To meet Listing 1.04(A), disorders of the spine (e.g., herniated nucleus pulposus, spinal arachnoiditis, spinal stenosis, osteoarthritis, degenerative disc disease, facet arthritis, vertebral fracture) must result in compromise of a nerve root (including the cauda equina) or the spinal cord with:

Evidence of nerve root compression characterized by neuro-anatomic distribution of pain, limitation of motion of the spine, motor loss (atrophy with associated muscle weakness or muscle weakness) accompanied by sensory or reflex loss and, if there is involvement of the lower back, positive straight-leg raising test (sitting and supine).
20 C.F.R. Part 404, Subpart P, Appendix 1. Plaintiff alleges that she meets Listing 1.04(A) based on disorders in the lumbar and cervical spine. The lumbar disorder, involving the lower back, requires plaintiff to meet all five criteria included in the listing. See Id. The cervical spine disorder, in this case cervical herniated discs, is an upper back and neck injury not requiring a positive straight leg raising test. Id. (“ . . . if there is involvement of the lower back, positive straight-leg raising test.”).

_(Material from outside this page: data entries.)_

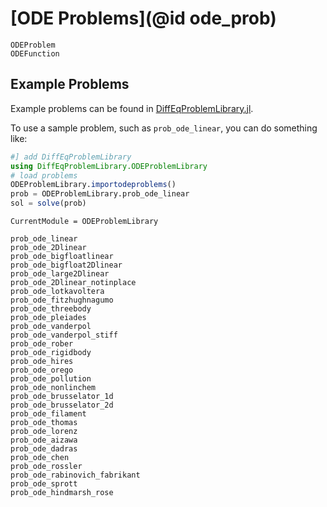 # [ODE Problems](@id ode_prob)

```@docs
ODEProblem
ODEFunction
```

## Example Problems

Example problems can be found in [DiffEqProblemLibrary.jl](https://github.com/JuliaDiffEq/DiffEqProblemLibrary.jl/tree/master/src/ode).

To use a sample problem, such as `prob_ode_linear`, you can do something like:

```julia
#] add DiffEqProblemLibrary
using DiffEqProblemLibrary.ODEProblemLibrary
# load problems
ODEProblemLibrary.importodeproblems()
prob = ODEProblemLibrary.prob_ode_linear
sol = solve(prob)
```

```@meta
CurrentModule = ODEProblemLibrary
```

```@docs
prob_ode_linear
prob_ode_2Dlinear
prob_ode_bigfloatlinear
prob_ode_bigfloat2Dlinear
prob_ode_large2Dlinear
prob_ode_2Dlinear_notinplace
prob_ode_lotkavoltera
prob_ode_fitzhughnagumo
prob_ode_threebody
prob_ode_pleiades
prob_ode_vanderpol
prob_ode_vanderpol_stiff
prob_ode_rober
prob_ode_rigidbody
prob_ode_hires
prob_ode_orego
prob_ode_pollution
prob_ode_nonlinchem
prob_ode_brusselator_1d
prob_ode_brusselator_2d
prob_ode_filament
prob_ode_thomas
prob_ode_lorenz
prob_ode_aizawa
prob_ode_dadras
prob_ode_chen
prob_ode_rossler
prob_ode_rabinovich_fabrikant
prob_ode_sprott
prob_ode_hindmarsh_rose
```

Here, plaintiff argues that her medical records contain “persuasive proof” that she has satisfied all the criteria necessary to meet Listing 1.04(A). (Pl. Mot. At 17.) The ALJ acknowledged Plaintiff's diagnosis of lumbar radiculopathy and cervical herniated discs but determined the technical requirements of the listing were not met. (Tr. At 18; Pl. Mot. at 15; Def. Cross-Mot. at 4-5.) On appeal, plaintiff identifies evidence indicating nerve compression, limitation of motion, motor loss accompanied by sensory or reflex loss, and positive straight leg raising tests. (See Pl. Mot. At 16-17 (citing to Tr. 344-345, 370, 398-399, 429, 497-498, 522, 535, 726).) Defendant responds that plaintiff fails to meet her burden to show her impairments meet or equal the technical requirements of Listing 1.04(A). (See Def. Cross-Mot. at 4-5.)

B. Plaintiff Provides Evidence to Support a Colorable Finding of Disability under Listing 1.04(A)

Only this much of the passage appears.